╭──

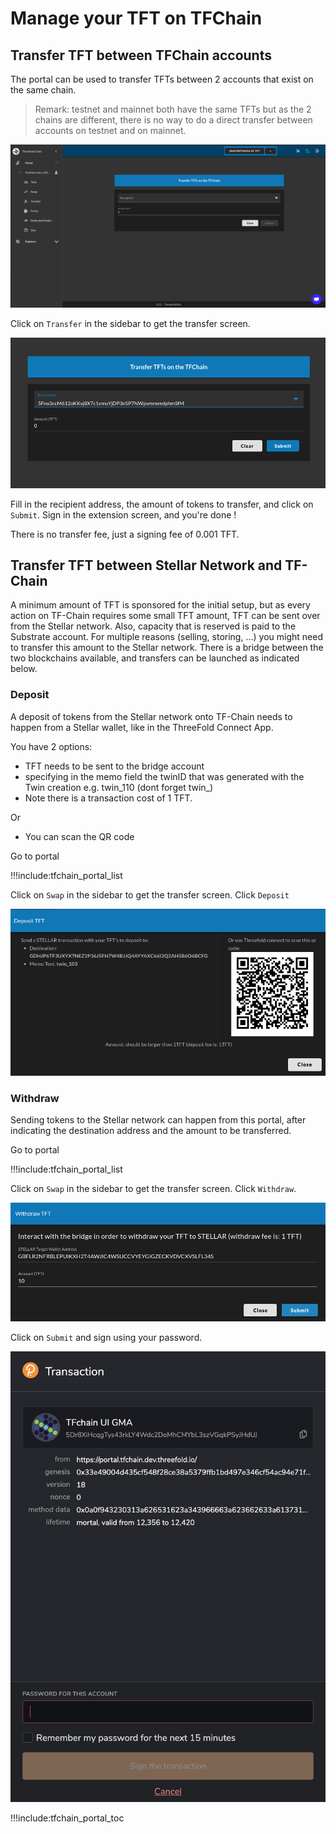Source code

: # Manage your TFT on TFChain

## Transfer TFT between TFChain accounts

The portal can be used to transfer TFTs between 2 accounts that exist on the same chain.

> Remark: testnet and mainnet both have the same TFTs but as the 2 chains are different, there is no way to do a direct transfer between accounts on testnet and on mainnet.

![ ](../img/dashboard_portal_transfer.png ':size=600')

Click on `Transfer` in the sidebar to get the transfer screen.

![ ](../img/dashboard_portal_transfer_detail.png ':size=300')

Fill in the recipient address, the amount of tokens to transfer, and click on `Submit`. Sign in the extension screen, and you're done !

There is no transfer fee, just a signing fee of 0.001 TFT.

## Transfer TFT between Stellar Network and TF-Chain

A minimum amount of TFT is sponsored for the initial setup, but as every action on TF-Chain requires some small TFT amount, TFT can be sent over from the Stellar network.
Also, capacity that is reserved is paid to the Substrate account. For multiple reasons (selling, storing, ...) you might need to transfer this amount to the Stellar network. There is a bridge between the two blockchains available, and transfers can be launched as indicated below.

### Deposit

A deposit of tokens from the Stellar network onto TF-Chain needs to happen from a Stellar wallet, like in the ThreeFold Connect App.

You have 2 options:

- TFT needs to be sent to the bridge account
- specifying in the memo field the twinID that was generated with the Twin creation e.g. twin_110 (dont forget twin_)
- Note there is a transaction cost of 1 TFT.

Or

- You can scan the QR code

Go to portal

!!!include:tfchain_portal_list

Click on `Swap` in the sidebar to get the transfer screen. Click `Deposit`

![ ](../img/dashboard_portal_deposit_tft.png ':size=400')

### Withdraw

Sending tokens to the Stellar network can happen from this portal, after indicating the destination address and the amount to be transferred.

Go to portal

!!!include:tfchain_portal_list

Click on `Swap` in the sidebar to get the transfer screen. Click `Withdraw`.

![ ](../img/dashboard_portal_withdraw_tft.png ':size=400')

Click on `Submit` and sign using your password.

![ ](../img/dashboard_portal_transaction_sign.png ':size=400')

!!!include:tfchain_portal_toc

╰──
╭──

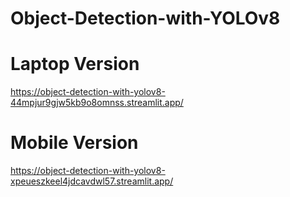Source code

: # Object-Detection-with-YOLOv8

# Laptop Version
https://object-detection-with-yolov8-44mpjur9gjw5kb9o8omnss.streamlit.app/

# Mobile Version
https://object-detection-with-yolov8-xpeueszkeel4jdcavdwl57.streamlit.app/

╰──
╭──

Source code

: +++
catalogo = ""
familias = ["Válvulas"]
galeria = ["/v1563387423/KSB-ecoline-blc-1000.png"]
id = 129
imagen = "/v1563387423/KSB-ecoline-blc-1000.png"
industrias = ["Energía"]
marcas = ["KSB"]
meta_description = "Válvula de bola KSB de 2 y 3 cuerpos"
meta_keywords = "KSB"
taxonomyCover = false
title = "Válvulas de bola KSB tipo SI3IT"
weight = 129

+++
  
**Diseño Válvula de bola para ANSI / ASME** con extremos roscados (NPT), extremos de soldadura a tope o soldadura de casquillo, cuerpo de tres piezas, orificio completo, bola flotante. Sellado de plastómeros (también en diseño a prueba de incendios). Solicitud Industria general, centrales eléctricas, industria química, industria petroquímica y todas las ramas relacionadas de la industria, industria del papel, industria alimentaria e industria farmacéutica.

╰──

▶ WHAT THE TASK REQUIRES
Search the entries above for the string "amount". Copy each line in which it appears.

▶ TASK RESULT
Fill in the recipient address, the amount of tokens to transfer, and click on `Submit`. Sign in the extension screen, and you're done !
A minimum amount of TFT is sponsored for the initial setup, but as every action on TF-Chain requires some small TFT amount, TFT can be sent over from the Stellar network.
Also, capacity that is reserved is paid to the Substrate account. For multiple reasons (selling, storing, ...) you might need to transfer this amount to the Stellar network. There is a bridge between the two blockchains available, and transfers can be launched as indicated below.
Sending tokens to the Stellar network can happen from this portal, after indicating the destination address and the amount to be transferred.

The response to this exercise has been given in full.